La palette chromatique de Jean Echenoz est étendue.

Prenez cette scène de club house :

Non loin de la cheminée, affalés autour d’une table basse, Dorothée Lopez aperçoit puis rejoint Cédric Ballester et Guillaume Flax, chacun son iPad sur ses genoux, chacun en tenue de golf, Ballester en polo Altman rouge barré de noir à col blanc, pantalon Aldrich mauve et pull Rosi bleu pâle jeté sur ses épaules, Flax entièrement en Decathlon (p. 102).

Ou encore souvenez-vous de voitures croisées l’autre jour, «roadster Honda jaune» (p. 55), «Audi Q2 havane» (p. 56), «vaste Volvo anguleuse de couleur margarine» (p. 158), «espèce de Skoda beigeasse» (p. 232).

Tout lecteur de l’incipit du roman Un an (1997) sait toutefois qu’Echenoz se surpasse dans les gris.

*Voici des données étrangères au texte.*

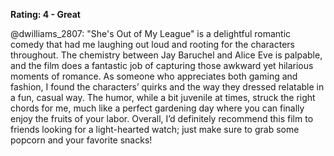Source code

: **Rating: 4 - Great**

@dwilliams_2807: "She's Out of My League" is a delightful romantic comedy that had me laughing out loud and rooting for the characters throughout. The chemistry between Jay Baruchel and Alice Eve is palpable, and the film does a fantastic job of capturing those awkward yet hilarious moments of romance. As someone who appreciates both gaming and fashion, I found the characters’ quirks and the way they dressed relatable in a fun, casual way. The humor, while a bit juvenile at times, struck the right chords for me, much like a perfect gardening day where you can finally enjoy the fruits of your labor. Overall, I’d definitely recommend this film to friends looking for a light-hearted watch; just make sure to grab some popcorn and your favorite snacks!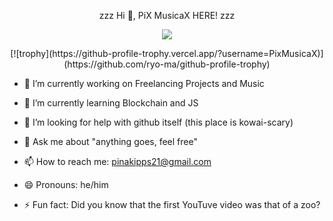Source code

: <p align = "center">
zzz Hi 👋, PiX MusicaX HERE! zzz

<p align="center">
  <img src="https://github.com/PixMusicaX/PiXMusicaX/blob/main/ult2.gif" />
</p>
<p align="center">  
  [![trophy](https://github-profile-trophy.vercel.app/?username=PixMusicaX)](https://github.com/ryo-ma/github-profile-trophy)
</p>
</p>

- 🔭 I’m currently working on Freelancing Projects and Music

- 🌱 I’m currently learning Blockchain and JS

<!--- 👯 I’m looking to collaborate on -->
- 🤔 I’m looking for help with github itself (this place is kowai-scary)

- 💬 Ask me about "anything goes, feel free"

- 📫 How to reach me: pinakipps21@gmail.com

- 😄 Pronouns: he/him

- ⚡ Fun fact: Did you know that the first YouTuve video was that of a zoo?
<!--
comment syntax
-->
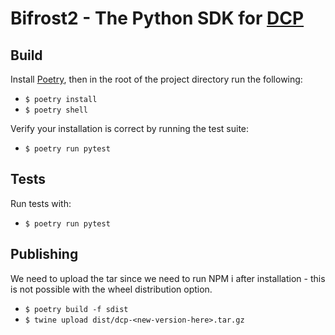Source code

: # Bifrost2 - The Python SDK for [DCP](https://www.dcp.dev/)

## Build

Install [Poetry](https://python-poetry.org/), then in the root of the project directory run the following:
- `$ poetry install`
- `$ poetry shell`

Verify your installation is correct by running the test suite:
- `$ poetry run pytest`

## Tests

Run tests with:
- `$ poetry run pytest`

## Publishing

We need to upload the tar since we need to run NPM i after installation - this is not possible with the wheel distribution option.
- `$ poetry build -f sdist`
- `$ twine upload dist/dcp-<new-version-here>.tar.gz`


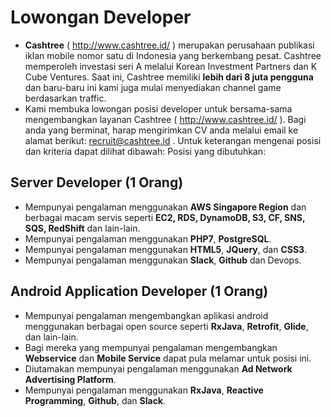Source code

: # Lowongan Developer
- **Cashtree** ( http://www.cashtree.id/ ) merupakan perusahaan publikasi iklan mobile nomor satu di Indonesia yang berkembang pesat. Cashtree memperoleh investasi seri A melalui Korean Investment Partners dan K Cube Ventures. Saat ini, Cashtree memiliki **lebih dari 8 juta pengguna** dan baru-baru ini kami juga mulai menyediakan channel game berdasarkan traffic. 
- Kami membuka lowongan posisi developer untuk bersama-sama mengembangkan layanan Cashtree ( http://www.cashtree.id/ ). Bagi anda yang berminat, harap mengirimkan CV anda melalui email ke alamat berikut: recruit@cashtree.id . Untuk keterangan mengenai posisi dan kriteria dapat dilihat dibawah: 
Posisi yang dibutuhkan:

## Server Developer (1 Orang)
- Mempunyai pengalaman menggunakan **AWS Singapore Region** dan berbagai macam servis seperti **EC2, RDS, DynamoDB, S3, CF, SNS, SQS, RedShift** dan lain-lain. 
- Mempunyai pengalaman menggunakan **PHP7**, **PostgreSQL**. 
- Mempunyai pengalaman menggunakan **HTML5**, **JQuery**, dan **CSS3**.
- Mempunyai pengalaman menggunakan **Slack**, **Github** dan Devops.

## Android Application Developer (1 Orang)
- Mempunyai pengalaman mengembangkan aplikasi android menggunakan berbagai open source seperti **RxJava**, **Retrofit**, **Glide**, dan lain-lain. 
- Bagi mereka yang mempunyai pengalaman mengembangkan **Webservice** dan **Mobile Service** dapat pula melamar untuk posisi ini. 
- Diutamakan mempunyai pengalaman menggunakan **Ad Network Advertising Platform**. 
- Mempunyai pengalaman menggunakan **RxJava**, **Reactive Programming**, **Github**, dan **Slack**.
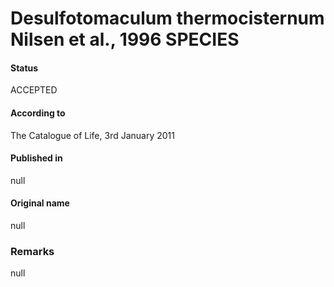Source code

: # Desulfotomaculum thermocisternum Nilsen et al., 1996 SPECIES

#### Status
ACCEPTED

#### According to
The Catalogue of Life, 3rd January 2011

#### Published in
null

#### Original name
null

### Remarks
null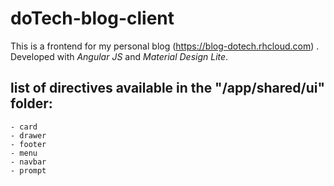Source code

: # doTech-blog-client
This is a frontend for my personal blog (https://blog-dotech.rhcloud.com) .
Developed with *Angular JS* and *Material Design Lite*.

## list of directives available in the "/app/shared/ui" folder:
    - card
    - drawer
    - footer
    - menu
    - navbar
    - prompt
    
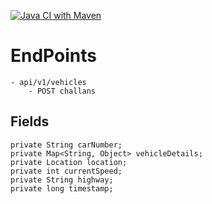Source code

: [![Java CI with Maven](https://github.com/sayeedajmal/SpeedSync_RestFul-API/actions/workflows/maven.yml/badge.svg)](https://github.com/sayeedajmal/SpeedSync_RestFul-API/actions/workflows/maven.yml)

# EndPoints

    - api/v1/vehicles
        - POST challans

## Fields

    private String carNumber;
    private Map<String, Object> vehicleDetails;
    private Location location;
    private int currentSpeed;
    private String highway;
    private long timestamp;
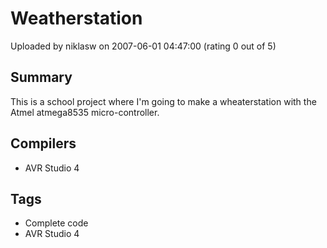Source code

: # Weatherstation

Uploaded by niklasw on 2007-06-01 04:47:00 (rating 0 out of 5)

## Summary

This is a school project where I'm going to make a wheaterstation with the Atmel atmega8535 micro-controller.

## Compilers

- AVR Studio 4

## Tags

- Complete code
- AVR Studio 4
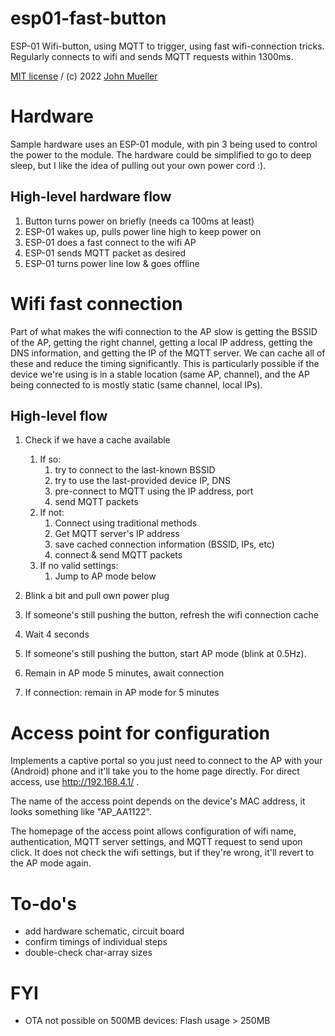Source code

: # esp01-fast-button

ESP-01 Wifi-button, using MQTT to trigger, using fast wifi-connection tricks.
Regularly connects to wifi and sends MQTT requests within 1300ms.

[MIT license](LICENSE) / (c) 2022 [John Mueller](https://johnmu.com/)

# Hardware

Sample hardware uses an ESP-01 module, with pin 3 being used to control the power to the module. The hardware could be simplified to go to deep sleep, but I like the idea of pulling out your own power cord :).

## High-level hardware flow

1. Button turns power on briefly (needs ca 100ms at least)
2. ESP-01 wakes up, pulls power line high to keep power on
3. ESP-01 does a fast connect to the wifi AP
4. ESP-01 sends MQTT packet as desired
5. ESP-01 turns power line low & goes offline

# Wifi fast connection

Part of what makes the wifi connection to the AP slow is getting the BSSID of the AP, getting the right channel, getting a local IP address, getting the DNS information, and getting the IP of the MQTT server. We can cache all of these and reduce the timing significantly. This is particularly possible if the device we're using is in a stable location (same AP, channel), and the AP being connected to is mostly static (same channel, local IPs).

## High-level flow

1. Check if we have a cache available
    1. If so:
        1. try to connect to the last-known BSSID
        2. try to use the last-provided device IP, DNS
        3. pre-connect to MQTT using the IP address, port
        4. send MQTT packets
    2. If not:
       1. Connect using traditional methods
       2. Get MQTT server's IP address
       3. save cached connection information (BSSID, IPs, etc)
       4. connect & send MQTT packets
    3. If no valid settings:
       1. Jump to AP mode below

2. Blink a bit and pull own power plug
3. If someone's still pushing the button, refresh the wifi connection cache
4. Wait 4 seconds
5. If someone's still pushing the button, start AP mode (blink at 0.5Hz). 
6. Remain in AP mode 5 minutes, await connection
7. If connection: remain in AP mode for 5 minutes

# Access point for configuration

Implements a captive portal so you just need to connect to the AP with your (Android) phone and it'll take you to the home page directly.
For direct access, use http://192.168.4.1/ .

The name of the access point depends on the device's MAC address, it looks something like "AP_AA1122".

The homepage of the access point allows configuration of wifi name, authentication, MQTT server settings, and MQTT request to send upon click.
It does not check the wifi settings, but if they're wrong, it'll revert to the AP mode again.

# To-do's

* add hardware schematic, circuit board
* confirm timings of individual steps
* double-check char-array sizes

# FYI

* OTA not possible on 500MB devices: Flash usage > 250MB
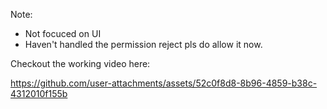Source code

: Note:
  * Not focuced on UI
  * Haven't handled the permission reject pls do allow it now.


Checkout the working video here: 

https://github.com/user-attachments/assets/52c0f8d8-8b96-4859-b38c-4312010f155b


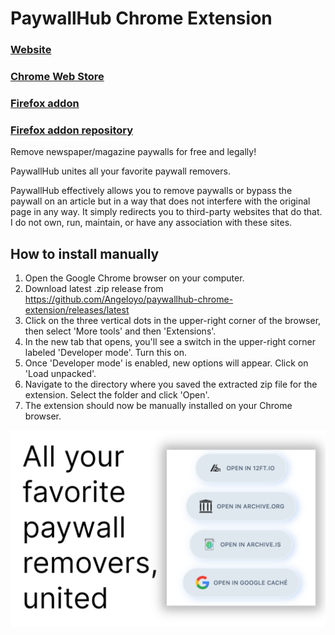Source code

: # PaywallHub Chrome Extension

### [Website](https://paywallhub.com)

### [Chrome Web Store](https://chrome.google.com/webstore/detail/paywallhub/iimagbhmhkinjaaammedekiocfphhhca)

### [Firefox addon](https://addons.mozilla.org/es/firefox/addon/paywallhub/)

### [Firefox addon repository](https://github.com/Angeloyo/paywallhub-firefox-addon)

Remove newspaper/magazine paywalls for free and legally!

PaywallHub unites all your favorite paywall removers.

PaywallHub effectively allows you to remove paywalls or bypass the paywall on an article but in a way that does not interfere with the original page in any way. It simply redirects you to third-party websites that do that. I do not own, run, maintain, or have any association with these sites.

## How to install manually

1. Open the Google Chrome browser on your computer.
2. Download latest .zip release from https://github.com/Angeloyo/paywallhub-chrome-extension/releases/latest
3. Click on the three vertical dots in the upper-right corner of the browser, then select 'More tools' and then 'Extensions'.
4. In the new tab that opens, you'll see a switch in the upper-right corner labeled 'Developer mode'. Turn this on.
5. Once 'Developer mode' is enabled, new options will appear. Click on 'Load unpacked'.
6. Navigate to the directory where you saved the extracted zip file for the extension. Select the folder and click 'Open'.
7. The extension should now be manually installed on your Chrome browser.

![image-paywallhub](/img/1.png)
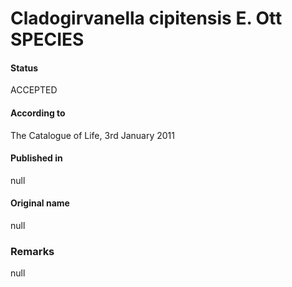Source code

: # Cladogirvanella cipitensis E. Ott SPECIES

#### Status
ACCEPTED

#### According to
The Catalogue of Life, 3rd January 2011

#### Published in
null

#### Original name
null

### Remarks
null
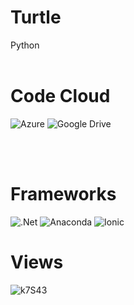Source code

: # Turtle 
 Python
<br>
<br>
# Code Cloud

![Azure](https://img.shields.io/badge/azure-%230072C6.svg?style=for-the-badge&logo=microsoftazure&logoColor=white)
![Google Drive](https://img.shields.io/badge/Google%20Drive-4285F4?style=for-the-badge&logo=googledrive&logoColor=white)

<br>
<br>

# Frameworks

![.Net](https://img.shields.io/badge/.NET-5C2D91?style=for-the-badge&logo=.net&logoColor=white)
![Anaconda](https://img.shields.io/badge/Anaconda-%2344A833.svg?style=for-the-badge&logo=anaconda&logoColor=white)
![Ionic](https://img.shields.io/badge/Ionic-%233880FF.svg?style=for-the-badge&logo=Ionic&logoColor=white)

# Views

![k7S43](https://user-images.githubusercontent.com/80814790/217808306-0e4d628e-dc3b-41b3-9823-e9cd6d7316cc.gif)
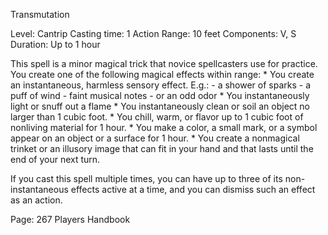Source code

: Transmutation

Level: Cantrip
Casting time: 1 Action
Range: 10 feet
Components: V, S
Duration: Up to 1 hour

This spell is a minor magical trick that novice spellcasters use for practice.
You create one of the following magical effects within range:
	* You create an instantaneous, harmless sensory effect. E.g.:
		- a shower of sparks
		- a puff of wind
		- faint musical notes
		- or an odd odor
	* You instantaneously light or snuff out a flame
	* You instantaneously clean or soil an object no larger than 1 cubic foot.
	* You chill, warm, or flavor up to 1 cubic foot of nonliving material for 1 hour.
	* You make a color, a small mark, or a symbol appear on an object or a surface for 1 hour.
	* You create a nonmagical trinket or an illusory image that can fit in your hand and that lasts until the end of your next turn.

If you cast this spell multiple times, you can have up to three of its non-instantaneous effects active at a time, and you can dismiss such an effect as an action.

Page: 267 Players Handbook

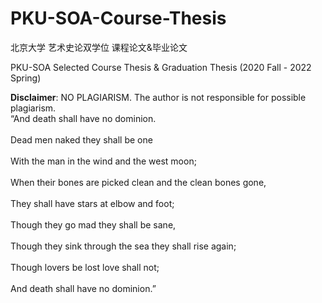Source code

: # PKU-SOA-Course-Thesis
北京大学 艺术史论双学位 课程论文&amp;毕业论文 

PKU-SOA Selected Course Thesis &amp; Graduation Thesis (2020 Fall - 2022 Spring)

**Disclaimer**: NO PLAGIARISM. The author is not responsible for possible plagiarism.
<br/>
“And death shall have no dominion.<br/>  
Dead men naked they shall be one<br/>   
With the man in the wind and the west moon;<br/>   
When their bones are picked clean and the clean bones gone,<br/>   
They shall have stars at elbow and foot;<br/>   
Though they go mad they shall be sane,<br/>   
Though they sink through the sea they shall rise again;<br/>   
Though lovers be lost love shall not;<br/>   
And death shall have no dominion.”  

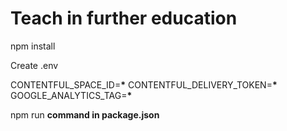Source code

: # Teach in further education

npm install

Create .env

CONTENTFUL_SPACE_ID=************\*************
CONTENTFUL_DELIVERY_TOKEN=************\*************
GOOGLE_ANALYTICS_TAG=************\*************

npm run **command in package.json**
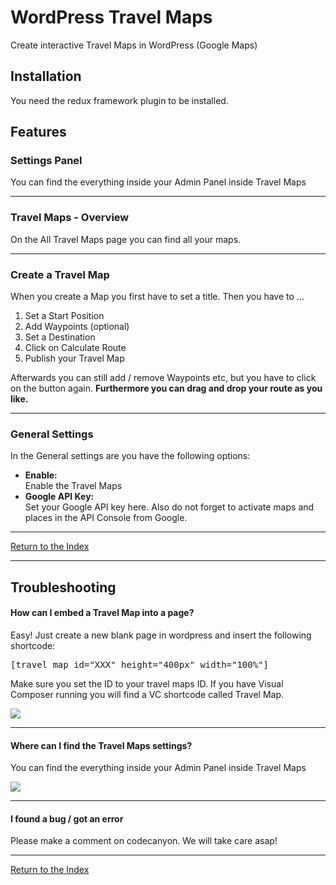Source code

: # WordPress Travel Maps
Create interactive Travel Maps in WordPress (Google Maps)

## Installation

You need the redux framework plugin to be installed.

## Features

### Settings Panel

You can find the everything inside your Admin Panel inside Travel Maps

* * *

### Travel Maps - Overview

On the All Travel Maps page you can find all your maps.

* * *

### Create a Travel Map

When you create a Map you first have to set a title. Then you have to ...

1.  Set a Start Position
2.  Add Waypoints (optional)
3.  Set a Destination
4.  Click on Calculate Route
5.  Publish your Travel Map

Afterwards you can still add / remove Waypoints etc, but you have to click on the button again. **Furthermore you can drag and drop your route as you like.**


* * *

### General Settings

In the General settings are you have the following options:

*   **Enable:**  
    Enable the Travel Maps
*   **Google API Key:**  
    Set your Google API key here. Also do not forget to activate maps and places in the API Console from Google.
* * *

[<span class="icon-arrow-up"></span>Return to the Index](#index)

* * *

<div class="row" id="troubleshooting">

<div class="col-sm-12">

## Troubleshooting

#### How can I embed a Travel Map into a page?

Easy! Just create a new blank page in wordpress and insert the following shortcode:

<pre>[travel_map id="XXX" height="400px" width="100%"]</pre>

Make sure you set the ID to your travel maps ID. If you have Visual Composer running you will find a VC shortcode called Travel Map.

[![](images/003-visual-composer.png)](images/003-visual-composer.png)

* * *

#### Where can I find the Travel Maps settings?

You can find the everything inside your Admin Panel inside Travel Maps

[![](images/002-settings.png)](images/002-settings.png)

* * *

#### I found a bug / got an error

Please make a comment on codecanyon. We will take care asap!

* * *

[<span class="icon-arrow-up"></span>Return to the Index](#index)</div>

</div>

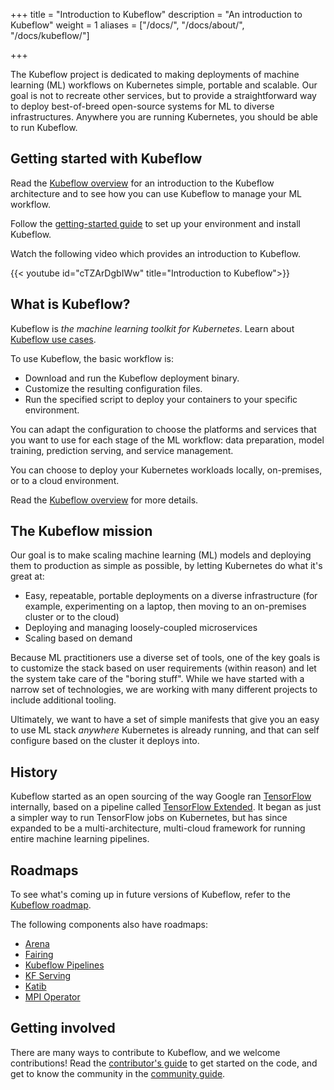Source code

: +++
title = "Introduction to Kubeflow"
description = "An introduction to Kubeflow"
weight = 1
aliases = ["/docs/", "/docs/about/", "/docs/kubeflow/"]
                    
+++

The Kubeflow project is dedicated to making deployments of machine learning (ML)
workflows on Kubernetes simple, portable and scalable. Our goal is not to
recreate other services, but to provide a straightforward way to deploy
best-of-breed open-source systems for ML to diverse infrastructures. Anywhere
you are running Kubernetes, you should be able to run Kubeflow.

## Getting started with Kubeflow

Read the [Kubeflow overview](/docs/started/kubeflow-overview/) for an
introduction to the Kubeflow architecture and to see how you can use Kubeflow
to manage your ML workflow.

Follow the [getting-started guide](/docs/started/getting-started/) to set up
your environment and install Kubeflow.

Watch the following video which provides an introduction to Kubeflow.

{{< youtube id="cTZArDgbIWw" title="Introduction to Kubeflow">}}

## What is Kubeflow?

Kubeflow is _the machine learning toolkit for Kubernetes_. Learn about [Kubeflow use cases](/docs/about/use-cases/).

To use Kubeflow, the basic workflow is:

- Download and run the Kubeflow deployment binary.
- Customize the resulting configuration files.
- Run the specified script to deploy your containers to your specific
  environment.

You can adapt the configuration to choose the platforms and services that you
want to use for each stage of the ML workflow: data preparation, model training,
prediction serving, and service management.

You can choose to deploy your Kubernetes workloads locally, on-premises, or to
a cloud environment.

Read the [Kubeflow overview](/docs/started/kubeflow-overview/) for more details.

## The Kubeflow mission

Our goal is to make scaling machine learning (ML) models and deploying them to
production as simple as possible, by letting Kubernetes do what it's great at:

- Easy, repeatable, portable deployments on a diverse infrastructure
  (for example, experimenting on a laptop, then moving to an on-premises
  cluster or to the cloud)
- Deploying and managing loosely-coupled microservices
- Scaling based on demand

Because ML practitioners use a diverse set of tools, one of the key goals is to
customize the stack based on user requirements (within reason) and let the
system take care of the "boring stuff". While we have started with a narrow set
of technologies, we are working with many different projects to include
additional tooling.

Ultimately, we want to have a set of simple manifests that give you an easy to
use ML stack _anywhere_ Kubernetes is already running, and that can self
configure based on the cluster it deploys into.

## History

Kubeflow started as an open sourcing of the way Google ran [TensorFlow](https://www.tensorflow.org/) internally, based on a pipeline called [TensorFlow Extended](https://www.tensorflow.org/tfx/). It began as just a simpler way to run TensorFlow jobs on Kubernetes, but has since expanded to be a multi-architecture, multi-cloud framework for running entire machine learning pipelines.

## Roadmaps

To see what's coming up in future versions of Kubeflow, refer to the [Kubeflow roadmap](https://github.com/kubeflow/kubeflow/blob/master/ROADMAP.md).

The following components also have roadmaps:

- [Arena](https://github.com/kubeflow/arena/blob/master/ROADMAP.md)
- [Fairing](https://github.com/kubeflow/fairing/blob/master/roadmap.md)
- [Kubeflow Pipelines](https://github.com/kubeflow/pipelines/blob/master/ROADMAP.md)
- [KF Serving](https://github.com/kubeflow/kfserving/blob/master/ROADMAP.md)
- [Katib](https://github.com/kubeflow/katib/blob/master/ROADMAP.md)
- [MPI Operator](https://github.com/kubeflow/mpi-operator/blob/master/ROADMAP.md)

## Getting involved

There are many ways to contribute to Kubeflow, and we welcome contributions!
Read the [contributor's guide](/docs/about/contributing) to get started on the
code, and get to know the community in the
[community guide](/docs/about/community).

Rebelote avec Vie de Gérard Fulmard :

Et pour dramatiser la scène, soudain la lumière change et vire à toute allure vers un gris de plus en plus sombre, du perle vers l’anthracite via le fer pendant que les gouttes se multiplient, s’alourdissent, de plus en plus denses et compactes, la surface du bassin commence de se moucheter accelerando, bientôt on ne va même plus pouvoir s’entendre (p. 111-112).

Plus précisément, cela donne :

des vêtements — «costume et cravate ardoise» (p. 25), «costume zinc serré» (p. 50), «tailleur gris foncé» (p. 65), «tailleur anthracite strict mais orné d’un carré à motif camouflage» (95), «costume ardoise indémodable» (p. 151);

un bruit — «chuchotement continu, gris, feutré, pure haleine mécanique et sans relief» (p. 93);

des éléments du paysage urbain — «ruban gris fer du pont de Bir-Hakeim» (p. 93), «fil gris de l’île aux Cygnes» (p. 93), «patchwork de couvertures pâles à carreaux de zinc, de plomb, d’ardoise» (p. 94);

des machines — «ancienne machine à écrire à boule IBM vert-de-gris» (p. 162), «aussi vieux magnétoscope Thomson argenté mat» (p. 162);

un squale — «large masse oblongue, musculaire et nerveuse, carrossée de gris clair et de blanc» (p. 204).

Bref, «Il fait gris, l’air est sec et poudreux, Tourneur frissonne» (p. 190).

 

Références

Echenoz, Jean, Un an. Roman, Paris, Éditions de Minuit, 1997, 110 p.

Echenoz, Jean, Vie de Gérard Fulmard. Roman, Paris, Éditions de Minuit, 2020, 235 p.